A proportion of patients will require chemotherapy after their surgery and like the other disciplines, robot-assisted surgery will mean they are in the “best shape for further treatment”.
Mr Powar added: “It’s important that we introduce another robot at Addenbrooke’s because we need to be able to have a full range of treatment options available so that we can tailor the treatment to the individual needs of the patient.”
He added: “It may not be for everyone, just as chemotherapy and other treatments are not for everyone, but if we have these tools in our toolkit then we have the ability to offer the right treatment for each patient.”
Mr Powar said a surgical robot would have a “significant impact on peoples’ lives”.
He said: “We believe that this will be positive, and make a positive impact for patients.
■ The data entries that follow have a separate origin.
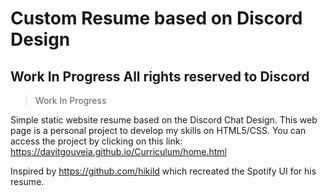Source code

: # Custom Resume based on Discord Design
Work In Progress
**All rights reserved to Discord**
---
>Work In Progress  

Simple static website resume based on the Discord Chat Design.
This web page is a personal project to develop my skills on HTML5/CSS.
You can access the project by clicking on this link: https://davitgouveia.github.io/Curriculum/home.html

Inspired by https://github.com/hikild which recreated the Spotify UI for his resume.
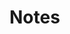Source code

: # Notes

<NoteContents />

<script setup lang="ts">
import NoteContents from '../.vitepress/components/NoteContents.vue'
</script>
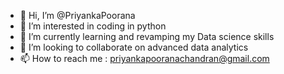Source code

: - 👋 Hi, I’m @PriyankaPoorana
- 👀 I’m interested in coding in python
- 🌱 I’m currently learning and revamping my Data science skills
- 💞️ I’m looking to collaborate on advanced data analytics
- 📫 How to reach me : priyankapooranachandran@gmail.com

<!---
PriyankaPoorana/PriyankaPoorana is a ✨ special ✨ repository because its `README.md` (this file) appears on your GitHub profile.
You can click the Preview link to take a look at your changes.
--->
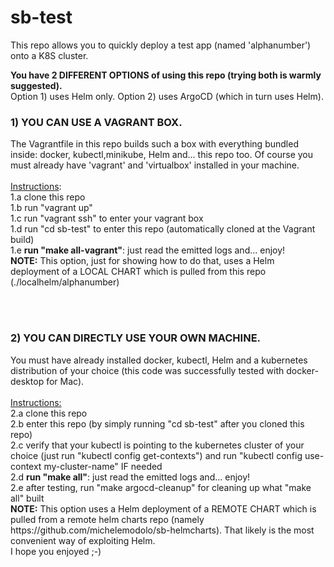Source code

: # sb-test
This repo allows you to quickly deploy a test app (named 'alphanumber') onto a K8S cluster. 

<b>You have 2 DIFFERENT OPTIONS of using this repo (trying both is warmly suggested).</b>
<br>Option 1) uses Helm only. Option 2) uses ArgoCD (which in turn uses Helm).


<h3>1) YOU CAN USE A VAGRANT BOX.</h3>
The Vagrantfile in this repo builds such a box with everything bundled inside: docker, kubectl,minikube, Helm and... this repo too. Of course you must already have 'vagrant' and 'virtualbox' installed in your machine.
<br><br><u>Instructions</u>:
<br>1.a clone this repo
<br>1.b run "vagrant up"
<br>1.c run "vagrant ssh" to enter your vagrant box
<br>1.d run "cd sb-test" to enter this repo (automatically cloned at the Vagrant build)
<br>1.e <b>run "make all-vagrant"</b>: just read the emitted logs and... enjoy!
<br><b>NOTE:</b> This option, just for showing how to do that, uses a Helm deployment of a LOCAL CHART which is pulled from this repo (./localhelm/alphanumber)

<br><br>
<h3>2) YOU CAN DIRECTLY USE YOUR OWN MACHINE.</h3>
You must have already installed docker, kubectl, Helm and a kubernetes distribution of your choice (this code was successfully tested with docker-desktop for Mac).
<br><br><u>Instructions:</u>
<br>2.a clone this repo
<br>2.b enter this repo (by simply running "cd sb-test" after you cloned this repo)
<br>2.c verify that your kubectl is pointing to the kubernetes cluster of your choice (just run "kubectl config get-contexts") and run "kubectl config use-context my-cluster-name" IF needed
<br>2.d <b>run "make all"</b>: just read the emitted logs and... enjoy!
<br>2.e after testing, run "make argocd-cleanup" for cleaning up what "make all" built
<br><b>NOTE:</b> This option uses a Helm deployment of a REMOTE CHART which is pulled from a remote helm charts repo (namely https://github.com/michelemodolo/sb-helmcharts). That likely is the most convenient way of exploiting Helm.

<br>
I hope you enjoyed ;-)

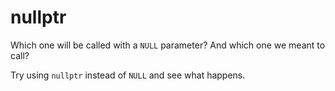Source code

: nullptr
=======

Which one will be called with a `NULL` parameter? And which one we meant to
call?

Try using `nullptr` instead of `NULL` and see what happens.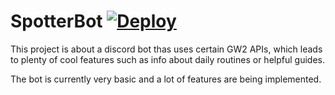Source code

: # SpotterBot [![Deploy](https://github.com/LeGaZViper/SpotterBot/actions/workflows/main.yml/badge.svg)](https://github.com/LeGaZViper/SpotterBot/actions/workflows/main.yml)

This project is about a discord bot thas uses certain GW2 APIs, which leads to plenty of cool features such as info about daily routines or helpful guides.

The bot is currently very basic and a lot of features are being implemented.
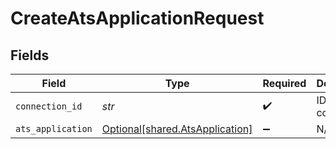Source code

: # CreateAtsApplicationRequest


## Fields

| Field                                                                    | Type                                                                     | Required                                                                 | Description                                                              |
| ------------------------------------------------------------------------ | ------------------------------------------------------------------------ | ------------------------------------------------------------------------ | ------------------------------------------------------------------------ |
| `connection_id`                                                          | *str*                                                                    | :heavy_check_mark:                                                       | ID of the connection                                                     |
| `ats_application`                                                        | [Optional[shared.AtsApplication]](../../models/shared/atsapplication.md) | :heavy_minus_sign:                                                       | N/A                                                                      |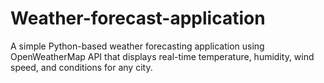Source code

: # Weather-forecast-application
A simple Python-based weather forecasting application using OpenWeatherMap API that displays real-time temperature, humidity, wind speed, and conditions for any city.
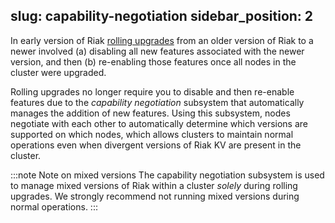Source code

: slug: capability-negotiation
sidebar_position: 2
---

[glossary vnode]: ../../learn/glossary.md#vnode

[upgrade cluster]: ../../setup/upgrading/cluster.md

[usage mapreduce]: ../../developing/usage/mapreduce.md

In early version of Riak [rolling upgrades][upgrade cluster] from an older version of Riak to a newer involved (a) disabling all new features associated with the newer version, and then (b) re-enabling those features once all nodes in the cluster were upgraded.

Rolling upgrades no longer require you to disable and then re-enable features due to the *capability negotiation* subsystem that automatically manages the addition of new features. Using this subsystem, nodes negotiate with each other to automatically determine which versions are supported on which nodes, which allows clusters to maintain normal operations even when divergent versions of Riak KV are present in the cluster.

:::note Note on mixed versions
The capability negotiation subsystem is used to manage mixed versions of Riak within a cluster *solely* during rolling upgrades. We strongly recommend not running mixed versions during normal operations.
:::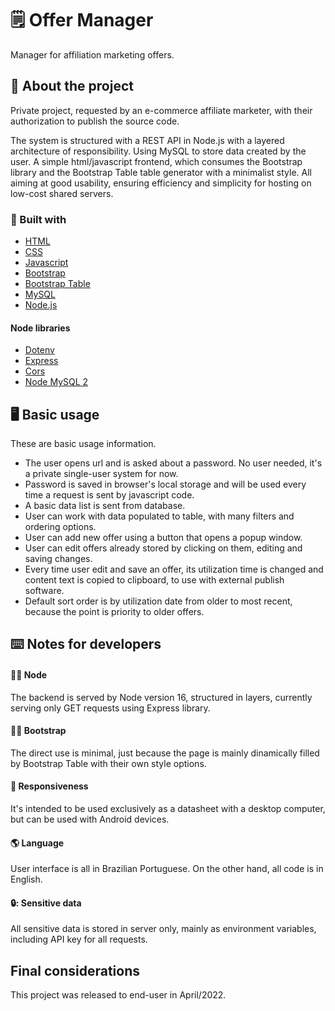 # 🗒️ Offer Manager
Manager for affiliation marketing offers.

<!-- ABOUT -->
## :page_with_curl:	About the project
Private project, requested by an e-commerce affiliate marketer, with their authorization to publish the source code.

The system is structured with a REST API in Node.js with a layered architecture of responsibility.
Using MySQL to store data created by the user.
A simple html/javascript frontend, which consumes the Bootstrap library and the Bootstrap Table table generator with a minimalist style.
All aiming at good usability, ensuring efficiency and simplicity for hosting on low-cost shared servers.

### :construction:	Built with
* [HTML](https://developer.mozilla.org/en-US/docs/Web/HTML)
* [CSS](https://developer.mozilla.org/en-US/docs/Web/CSS)
* [Javascript](https://developer.mozilla.org/en/JavaScript)
* [Bootstrap](https://getbootstrap.com)
* [Bootstrap Table](https://bootstrap-table.com/)
* [MySQL](https://www.mysql.com/)
* [Node.js](https://nodejs.org/)
#### Node libraries
* [Dotenv](https://www.npmjs.com/package/dotenv)
* [Express](https://www.npmjs.com/package/express)
* [Cors](https://www.npmjs.com/package/cors)
* [Node MySQL 2](https://www.npmjs.com/package/mysql2)

<!-- USAGE -->
## :desktop_computer:	Basic usage
These are basic usage information.
* The user opens url and is asked about a password. No user needed, it's a private single-user system for now.
* Password is saved in browser's local storage and will be used every time a request is sent by javascript code.
* A basic data list is sent from database.
* User can work with data populated to table, with many filters and ordering options.
* User can add new offer using a button that opens a popup window.
* User can edit offers already stored by clicking on them, editing and saving changes.
* Every time user edit and save an offer, its utilization time is changed and content text is copied to clipboard, to use with external publish software.
* Default sort order is by utilization date from older to most recent, because the point is priority to older offers.

<!-- NOTES FOR DEVELOPERS -->
## :keyboard:	Notes for developers
#### :man_technologist:	Node
The backend is served by Node version 16, structured in layers, currently serving only GET requests using Express library.
#### :man_technologist:	Bootstrap
The direct use is minimal, just because the page is mainly dinamically filled by Bootstrap Table with their own style options.
#### :iphone: Responsiveness
It's intended to be used exclusively as a datasheet with a desktop computer, but can be used with Android devices.
#### :earth_americas:	Language
User interface is all in Brazilian Portuguese. On the other hand, all code is in English.
#### 🔒:	Sensitive data
All sensitive data is stored in server only, mainly as environment variables, including API key for all requests.

<!-- FINAL CONSIDERATIONS -->
## Final considerations
This project was released to end-user in April/2022.
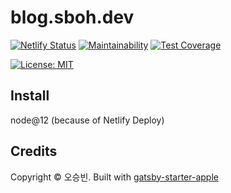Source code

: # blog.sboh.dev

[![Netlify Status](https://api.netlify.com/api/v1/badges/56e62a7e-9007-4251-9729-8060fd401dc0/deploy-status)](https://app.netlify.com/sites/blog-sboh/deploys)
[![Maintainability](https://api.codeclimate.com/v1/badges/8376480808d39374911d/maintainability)](https://codeclimate.com/github/sboh1214/blog.sboh.dev/maintainability)
[![Test Coverage](https://api.codeclimate.com/v1/badges/8376480808d39374911d/test_coverage)](https://codeclimate.com/github/sboh1214/blog.sboh.dev/test_coverage)

[![License: MIT](https://img.shields.io/badge/License-MIT-yellow.svg)](https://opensource.org/licenses/MIT)

## Install

node@12 (because of Netlify Deploy)

## Credits

Copyright © 오승빈. Built with [gatsby-starter-apple](https://github.com/sungik-choi/gatsby-starter-apple)
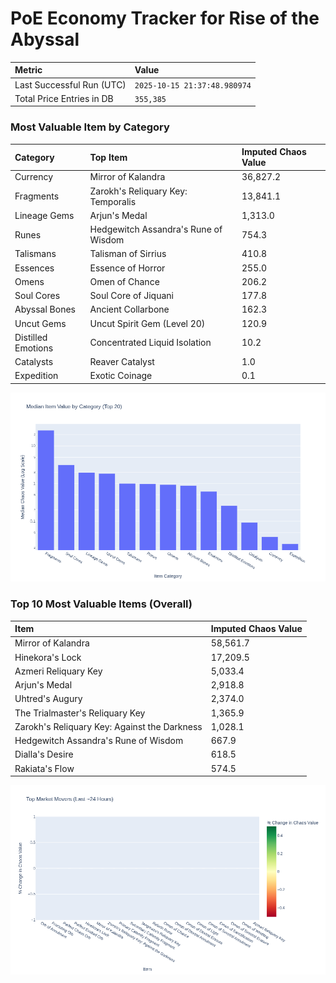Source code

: # PoE Economy Tracker for Rise of the Abyssal

<!-- START_MAINTENANCE -->
| Metric | Value |
|:---|:---|
| Last Successful Run (UTC) | `2025-10-15 21:37:48.980974` |
| Total Price Entries in DB | `355,385` |

<!-- END_MAINTENANCE -->

<!-- START_DATAFRAME_DEBUG -->
<!-- END_DATAFRAME_DEBUG -->

<!-- START_CATEGORY_ANALYSIS -->
### Most Valuable Item by Category
| Category | Top Item | Imputed Chaos Value |
| :--- | :--- | :--- |
| Currency | Mirror of Kalandra | 36,827.2 |
| Fragments | Zarokh's Reliquary Key: Temporalis | 13,841.1 |
| Lineage Gems | Arjun's Medal | 1,313.0 |
| Runes | Hedgewitch Assandra's Rune of Wisdom | 754.3 |
| Talismans | Talisman of Sirrius | 410.8 |
| Essences | Essence of Horror | 255.0 |
| Omens | Omen of Chance | 206.2 |
| Soul Cores | Soul Core of Jiquani | 177.8 |
| Abyssal Bones | Ancient Collarbone | 162.3 |
| Uncut Gems | Uncut Spirit Gem (Level 20) | 120.9 |
| Distilled Emotions | Concentrated Liquid Isolation | 10.2 |
| Catalysts | Reaver Catalyst | 1.0 |
| Expedition | Exotic Coinage | 0.1 |


![Category Analysis Chart](charts/category_analysis.png)
<!-- END_ANALYSIS -->

<!-- START_ANALYSIS -->
### Top 10 Most Valuable Items (Overall)
| Item | Imputed Chaos Value |
| :--- | :--- |
| Mirror of Kalandra | 58,561.7 |
| Hinekora's Lock | 17,209.5 |
| Azmeri Reliquary Key | 5,033.4 |
| Arjun's Medal | 2,918.8 |
| Uhtred's Augury | 2,374.0 |
| The Trialmaster's Reliquary Key | 1,365.9 |
| Zarokh's Reliquary Key: Against the Darkness | 1,028.1 |
| Hedgewitch Assandra's Rune of Wisdom | 667.9 |
| Dialla's Desire | 618.5 |
| Rakiata's Flow | 574.5 |


![Market Movers Chart](charts/market_movers.png)
<!-- END_ANALYSIS -->
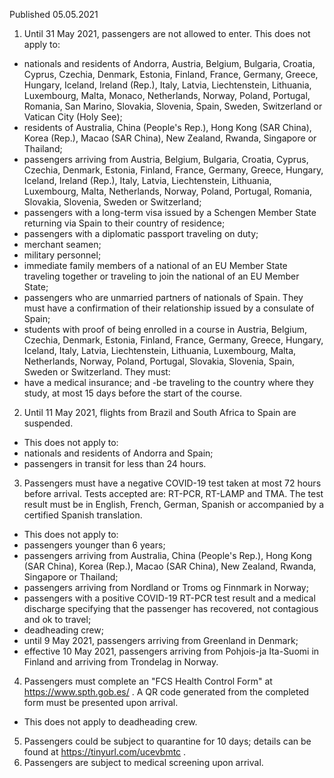 Published 05.05.2021
1. Until 31 May 2021, passengers are not allowed to enter.
This does not apply to:
- nationals and residents of Andorra, Austria, Belgium, Bulgaria, Croatia, Cyprus, Czechia, Denmark, Estonia, Finland, France, Germany, Greece, Hungary, Iceland, Ireland (Rep.), Italy, Latvia, Liechtenstein, Lithuania, Luxembourg, Malta, Monaco, Netherlands, Norway, Poland, Portugal, Romania, San Marino, Slovakia, Slovenia, Spain, Sweden, Switzerland or Vatican City (Holy See);
- residents of Australia, China (People's Rep.), Hong Kong (SAR China), Korea (Rep.), Macao (SAR China), New Zealand, Rwanda, Singapore or Thailand;
- passengers arriving from Austria, Belgium, Bulgaria, Croatia, Cyprus, Czechia, Denmark, Estonia, Finland, France, Germany, Greece, Hungary, Iceland, Ireland (Rep.), Italy, Latvia, Liechtenstein, Lithuania, Luxembourg, Malta, Netherlands, Norway, Poland, Portugal, Romania, Slovakia, Slovenia, Sweden or Switzerland;
- passengers with a long-term visa issued by a Schengen Member State returning via Spain to their country of residence;
- passengers with a diplomatic passport traveling on duty;
- merchant seamen;
- military personnel;
- immediate family members of a national of an EU Member State traveling together or traveling to join the national of an EU Member State;
- passengers who are unmarried partners of nationals of Spain. They must have a confirmation of their relationship issued by a consulate of Spain;
- students with proof of being enrolled in a course in Austria, Belgium, Czechia, Denmark, Estonia, Finland, France, Germany, Greece, Hungary, Iceland, Italy, Latvia, Liechtenstein, Lithuania, Luxembourg, Malta, Netherlands, Norway, Poland, Portugal, Slovakia, Slovenia, Spain, Sweden or Switzerland. They must:
- have a medical insurance; and
-be traveling to the country where they study, at most 15 days before the start of the course.
2. Until 11 May 2021, flights from Brazil and South Africa to Spain are suspended. 
- This does not apply to:
- nationals and residents of Andorra and Spain;
- passengers in transit for less than 24 hours.
3. Passengers must have a negative COVID-19 test taken at most 72 hours before arrival. Tests accepted are: RT-PCR, RT-LAMP and TMA. The test result must be in English, French, German, Spanish or accompanied by a certified Spanish translation.
- This does not apply to:
- passengers younger than 6 years;
- passengers arriving from Australia, China (People's Rep.), Hong Kong (SAR China), Korea (Rep.), Macao (SAR China), New Zealand, Rwanda, Singapore or Thailand;
- passengers arriving from Nordland or Troms og Finnmark in Norway;
- passengers with a positive COVID-19 RT-PCR test result and a medical discharge specifying that the passenger has recovered, not contagious and ok to travel;
- deadheading crew;
- until 9 May 2021, passengers arriving from Greenland in Denmark;
- effective 10 May 2021, passengers arriving from Pohjois-ja Ita-Suomi in Finland and arriving from Trondelag in Norway.
4. Passengers must complete an "FCS Health Control Form" at <a href="https://www.spth.gob.es/">https://www.spth.gob.es/</a> . A QR code generated from the completed form must be presented upon arrival.
- This does not apply to deadheading crew.
5. Passengers could be subject to quarantine for 10 days; details can be found at <a href="https://tinyurl.com/ucevbmtc">https://tinyurl.com/ucevbmtc</a> .
6. Passengers are subject to medical screening upon arrival. 

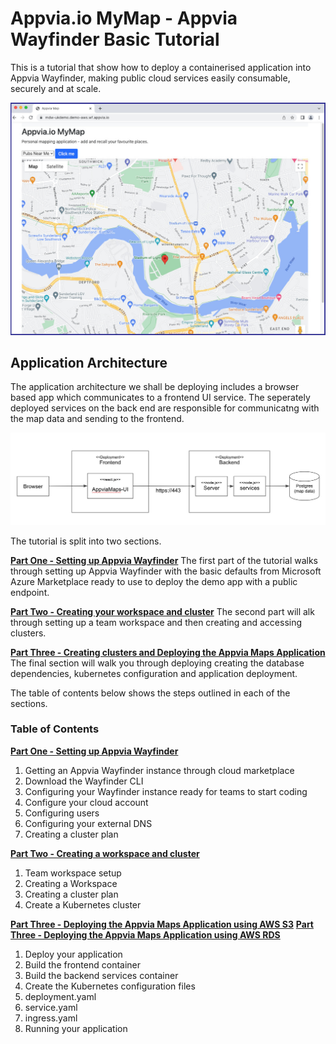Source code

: # Appvia.io MyMap - Appvia Wayfinder Basic Tutorial


This is a tutorial that show how to deploy a containerised application into Appvia Wayfinder, making public cloud services easily consumable, securely and at scale.

![Application image](/img/app2.jpeg )

## Application Architecture

The application architecture we shall be deploying includes a browser based app which communicates to a frontend UI service. The seperately deployed services on the back end are responsible for communicatng with the map data and sending to the frontend. 

![App architecture](/img/img13.jpeg )

The tutorial is split into two sections. 

[**Part One - Setting up Appvia Wayfinder**](admin-README.md)
The first part of the tutorial walks through setting up Appvia Wayfinder with the basic defaults from Microsoft Azure Marketplace ready to use to deploy the demo app with a public endpoint.

[**Part Two - Creating your workspace and cluster**](cluster-README.md)
The second part will alk through setting up a team workspace and then creating and accessing clusters.

[**Part Three - Creating clusters and Deploying the Appvia Maps Application**](app-README.md)
The final section will walk you through deploying creating the database dependencies, kubernetes configuration and application deployment. 

The table of contents below shows the steps outlined in each of the sections. 

### Table of Contents

[**Part One - Setting up Appvia Wayfinder**](admin-README.md)
 1. Getting an Appvia Wayfinder instance through cloud marketplace
 2. Download the Wayfinder CLI
 3. Configuring your Wayfinder instance ready for teams to start coding
 4. Configure your cloud account
 5. Configuring users
 6. Configuring your external DNS
 7. Creating a cluster plan
 
 [**Part Two - Creating a workspace and cluster**](cluster-README.md)
 1. Team workspace setup
 2. Creating a Workspace
 3. Creating a cluster plan
 4. Create a Kubernetes cluster
 
 [**Part Three - Deploying the Appvia Maps Application using AWS S3**](apps3-README.md)
 [**Part Three - Deploying the Appvia Maps Application using AWS RDS**](app-README.md)
 1. Deploy your application
 2. Build the frontend container
 3. Build the backend services container
 4. Create the Kubernetes configuration files
 5. deployment.yaml
 6. service.yaml
 7. ingress.yaml
 8. Running your application

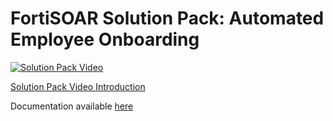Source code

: # FortiSOAR Solution Pack: Automated Employee Onboarding

[![Solution Pack Video](https://img.youtube.com/vi/ytVDEOY432A/0.jpg)](https://www.youtube.com/embed/ytVDEOY432A)

[Solution Pack Video Introduction](https://www.youtube.com/embed/ytVDEOY432A)
                                   
Documentation available [here](docs/README.md)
The beauty of this robot is that multiple specialities within the hospital will be using it, every day of the week.”
Delivering innovation... the advent of digital surgery
The presence of robots in operating theatres is no longer the preserve of science fiction novels, but an increasing clinical reality.
These evolving technologies have the potential to transform surgical care for thousands
A new surgical robot at Addenbrooke’s would allow the hospital to lead innovation to further deliver the best possible patient care.
“It gives us the ability to be at the forefront of that innovation and improve the operations we offer patients as well,” said Michael Powar, consultant colorectal surgeon.
A new surgical robot would also bring benefits for those innovation partners that Addenbrooke’s works with across Cambridge Biomedical Campus, as it looks forward to treating future patients.
Mr Powar explained: “There’s an interest in digital surgery which is where you harness additional modalities including augmented reality to overlay on your robotic surgical image to tailor the procedure for individual patients. We can work with industry and scientific partners to develop this technology.
“For example, let’s take the MRI scanner image of that patient and overlay it onto the real time operating image, how does that help? We can refine and improve the operations we offer to patients – essentially tailor the approach so that the individual patient benefits from it.”